Required work: Your task is to retype, word for word, the lines from the start of the data through the line holding "check version, remember". Do not include the pictures.

Start of Task input

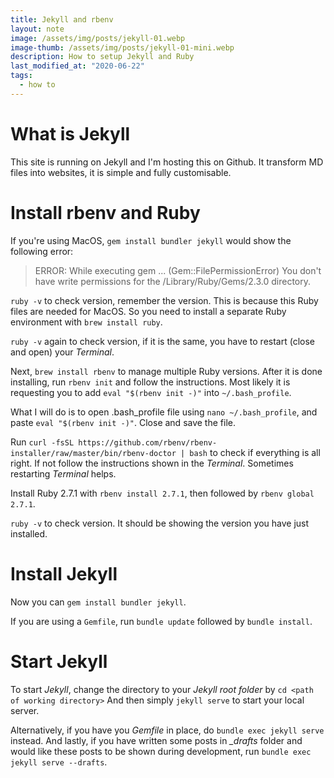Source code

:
 ```yaml
---
title: Jekyll and rbenv
layout: note
image: /assets/img/posts/jekyll-01.webp
image-thumb: /assets/img/posts/jekyll-01-mini.webp
description: How to setup Jekyll and Ruby
last_modified_at: "2020-06-22"
tags:
  - how to
---
```


# What is Jekyll
This site is running on Jekyll and I'm hosting this on Github. It transform MD files into websites, it is simple and fully customisable.

# Install rbenv and Ruby
If you're using MacOS, `gem install bundler jekyll` would show the following error:
> ERROR:  While executing gem ... (Gem::FilePermissionError)
> You don't have write permissions for the /Library/Ruby/Gems/2.3.0 directory.

`ruby -v` to check version, remember the version. This is because this Ruby files are needed for MacOS. So you need to install a separate Ruby environment with `brew install ruby`.

`ruby -v` again to check version, if it is the same, you have to restart (close and open) your *Terminal*.

Next, `brew install rbenv` to manage multiple Ruby versions. After it is done installing, run `rbenv init` and follow the instructions. Most likely it is requesting you to add `eval "$(rbenv init -)"` into `~/.bash_profile`.

What I will do is to open .bash_profile file using `nano ~/.bash_profile`, and paste `eval "$(rbenv init -)"`. Close and save the file.

Run `curl -fsSL https://github.com/rbenv/rbenv-installer/raw/master/bin/rbenv-doctor | bash` to check if everything is all right. If not follow the instructions shown in the *Terminal*. Sometimes restarting *Terminal* helps.

Install Ruby 2.7.1 with `rbenv install 2.7.1`, then followed by `rbenv global 2.7.1`. 

`ruby -v` to check version. It should be showing the version you have just installed.

# Install Jekyll
Now you can `gem install bundler jekyll`.

If you are using a `Gemfile`, run `bundle update` followed by `bundle install`.

# Start Jekyll
To start *Jekyll*, change the directory to your *Jekyll root folder* by `cd <path of working directory>`
And then simply `jekyll serve` to start your local server.

Alternatively, if you have you *Gemfile* in place, do `bundle exec jekyll serve` instead.
And lastly, if you have written some posts in *_drafts* folder and would like these posts to be shown during development, run `bundle exec jekyll serve --drafts`.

End of Task input

Reply to the task:
Source code

:
 ```yaml
---
title: Jekyll and rbenv
layout: note
image: /assets/img/posts/jekyll-01.webp
image-thumb: /assets/img/posts/jekyll-01-mini.webp
description: How to setup Jekyll and Ruby
last_modified_at: "2020-06-22"
tags:
  - how to
---
```


# What is Jekyll
This site is running on Jekyll and I'm hosting this on Github. It transform MD files into websites, it is simple and fully customisable.

# Install rbenv and Ruby
If you're using MacOS, `gem install bundler jekyll` would show the following error:
> ERROR:  While executing gem ... (Gem::FilePermissionError)
> You don't have write permissions for the /Library/Ruby/Gems/2.3.0 directory.

`ruby -v` to check version, remember the version. This is because this Ruby files are needed for MacOS. So you need to install a separate Ruby environment with `brew install ruby`.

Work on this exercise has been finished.